There are many different ways in which tf and idf can be calculated. I want to know which formula is used by gensim in its LSA model. I have been going through its source code lsimodel.py
, but it is not obvious to me where the document-term matrix is created (probably because of memory optimizations).
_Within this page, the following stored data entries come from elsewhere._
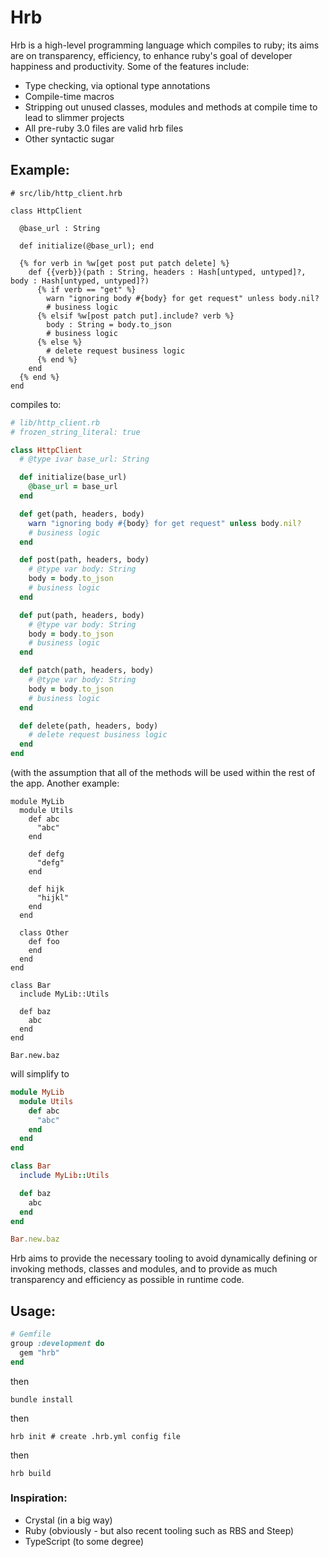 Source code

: # Hrb

Hrb is a high-level programming language which compiles to ruby; its aims are on transparency,
efficiency, to enhance ruby's goal of developer happiness and productivity. Some of the features include:

- Type checking, via optional type annotations
- Compile-time macros
- Stripping out unused classes, modules and methods at compile time to lead to slimmer projects
- All pre-ruby 3.0 files are valid hrb files
- Other syntactic sugar


## Example:

```crystal
# src/lib/http_client.hrb

class HttpClient

  @base_url : String

  def initialize(@base_url); end

  {% for verb in %w[get post put patch delete] %}
    def {{verb}}(path : String, headers : Hash[untyped, untyped]?, body : Hash[untyped, untyped]?)
      {% if verb == "get" %}
        warn "ignoring body #{body} for get request" unless body.nil?
        # business logic
      {% elsif %w[post patch put].include? verb %}
        body : String = body.to_json
        # business logic
      {% else %}
        # delete request business logic
      {% end %}
    end
  {% end %}
end
```

compiles to:

```ruby
# lib/http_client.rb
# frozen_string_literal: true

class HttpClient
  # @type ivar base_url: String

  def initialize(base_url)
    @base_url = base_url
  end

  def get(path, headers, body)
    warn "ignoring body #{body} for get request" unless body.nil?
    # business logic
  end

  def post(path, headers, body)
    # @type var body: String
    body = body.to_json
    # business logic
  end

  def put(path, headers, body)
    # @type var body: String
    body = body.to_json
    # business logic
  end

  def patch(path, headers, body)
    # @type var body: String
    body = body.to_json
    # business logic
  end

  def delete(path, headers, body)
    # delete request business logic
  end
end
```

(with the assumption that all of the methods will be used within the rest of the app. Another
example:

```crystal
module MyLib
  module Utils
    def abc
      "abc"
    end

    def defg
      "defg"
    end

    def hijk
      "hijkl"
    end
  end

  class Other
    def foo
    end
  end
end

class Bar
  include MyLib::Utils

  def baz
    abc
  end
end

Bar.new.baz
```

will simplify to

```ruby
module MyLib
  module Utils
    def abc
      "abc"
    end
  end
end

class Bar
  include MyLib::Utils

  def baz
    abc
  end
end

Bar.new.baz
```

Hrb aims to provide the necessary tooling to avoid dynamically defining or invoking methods, classes
and modules, and to provide as much transparency and efficiency as possible in runtime code.

## Usage:

```ruby
# Gemfile
group :development do
  gem "hrb"
end
```

then

`bundle install`

then

`hrb init # create .hrb.yml config file`

then

`hrb build`

### Inspiration:

- Crystal (in a big way)
- Ruby (obviously - but also recent tooling such as RBS and Steep)
- TypeScript (to some degree)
In one LSA paper, I read that each cell of the document-term matrix is the log-frequency of that word in that document, divided by the entropy of that word:
tf(w, d) = log(1 + frequency(w, d))
idf(w, D) = 1 / (-Σ_D p(w) log p(w))
However, this seems to be a very unusual formulation of tf-idf. A more familiar form of tf-idf is:
tf(w, d) = frequency(w, d)
idf(w, D) = log(|D| / |{d ∈ D: w ∈ d}|)
I also notice that there is a question on how the TfIdfModel
itself is implemented in gensim. However, I didn't see lsimodel.py
importing TfIdfModel
, and therefore can only assume that lsimodel.py
has its own implementation of tf-idf.
As I understand,
lsimodel.py
does not preform the tf-idf encoding step. You may find some details in gensim's API documentation - there's a dedicated tf-idf model, which can be employed to encode a text that can be later fed into the LSA model. From thetfidfmodel.py
source code it appears that the latter of two definitions of tf-idf you listed is followed.